Maybe it's the lace doilies and bud vases on the tables, or the antique cabinets and crammed bookshelves, but this tiny Polish bakery-cafe has a certain Old World charm. You can pick up a bag of doughnuts and cake to go, as most customers do, or grab one of the cafe's three small tables and enjoy your dessert here with a cup of Polish coffee. If you want something more substantial, they've got tasty kielbasa-style sausages with fried potatoes, and platters of pierogies stuffed with meat, tuna or cottage cheese and potatoes.
Polish soups and a sandwich or two round out the tiny menu, along with drinks like banana milk and fruit smoothies. Desserts seem to vary by the day - the standard doughnut fillings are rose jelly, raspberry jelly and chocolate cream, and these are sometimes supplemented by flavors like hojicha cream (one of our favorites) and plum jam. There's also a very good banana cake.
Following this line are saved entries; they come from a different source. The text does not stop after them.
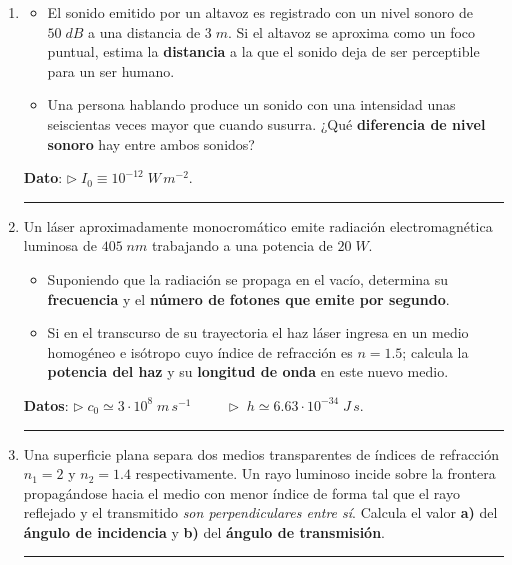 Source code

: \documentclass[a4paper,12pt]{exam}
\newcommand{\halmos}{\vspace*{-7mm}
	
					\begin{flushright}
						\rule{1mm}{2.5mm} 
					\end{flushright}\vspace*{-6mm}
						
					  }
\renewcommand{\qed}{\halmos}
\begin{document}
\begin{enumerate}
		
		\item 
			\begin{itemize}
				\item[a)] El sonido emitido por un altavoz es registrado con un nivel sonoro de $50\;dB$ a una 
distancia de $3\;m$. Si el altavoz se aproxima como un foco puntual, estima la \textbf{distancia} a la que el sonido deja de ser perceptible para un ser humano.

				\item[b)] Una persona hablando produce un sonido con una intensidad unas seiscientas veces mayor que 						cuando susurra. ¿Qué \textbf{diferencia de nivel sonoro} hay entre ambos sonidos?
				\vspace*{.2mm}					
			\end{itemize}
			\begin{footnotesize} 
            	\textbf{Dato}: \hspace*{2ex} $\triangleright\;I_0\equiv 10^{-12}\;W\,m^{-2}$.			\end{footnotesize}
		\qed
		\vspace{2ex}


		

		\item 	Un láser aproximadamente monocromático emite radiación electromagnética luminosa de $405\;nm$ trabajando a una potencia de $20\;W$. 
			\begin{itemize}
				\item[a)] Suponiendo que la radiación se propaga en el vacío, determina su \textbf{frecuencia} y el \textbf{número de fotones que emite por segundo}.
				\item[b)] Si en el transcurso de su trayectoria el haz láser ingresa en un medio homogéneo e isótropo cuyo índice de refracción es $n=1.5$; calcula la \textbf{potencia del haz} y su \textbf{longitud de onda} en este nuevo medio.
			\end{itemize}
			\begin{footnotesize} 
            	\textbf{Datos}: \hspace*{2ex} $\triangleright\;c_0\simeq 3\cdot 10^8\;m\,s^{-1}\hspace{1cm}\triangleright\;h\simeq 6.63\cdot 10^{-34}\;J\,s.$			
            \end{footnotesize}
			\qed
	\vspace{2ex}



\item Una superficie plana separa dos medios transparentes de índices de refracción $n_1
=2$ y $n_2 =1.4$ respectivamente. Un rayo luminoso incide sobre la frontera propagándose hacia el medio con menor índice  de forma tal que el rayo reflejado y el transmitido \textit{son perpendiculares entre sí}.  Calcula el valor  \textbf{a)} del \textbf{ángulo de incidencia} y \textbf{b)} del \textbf{ángulo de transmisión}.
		\qed
		

\end{enumerate}
\end{document}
While you're waiting for your order you can enjoy the cafe's more eccentric attractions, like the Polish dictionary sitting open on a stand, and the vintage Polish pop music playing in the background. On the counter you'll find tins of smoked sardines ready to take out, and there's also a wide assortment of modern Polish ceramics - teapots, coffee cups, egg cups and other tableware.
In addition to the pastries (and tinned sardines), you can pick up bags of ten or twenty frozen pierogies to go. The shop is located about five minutes from Shibasaki Station on the Keio line.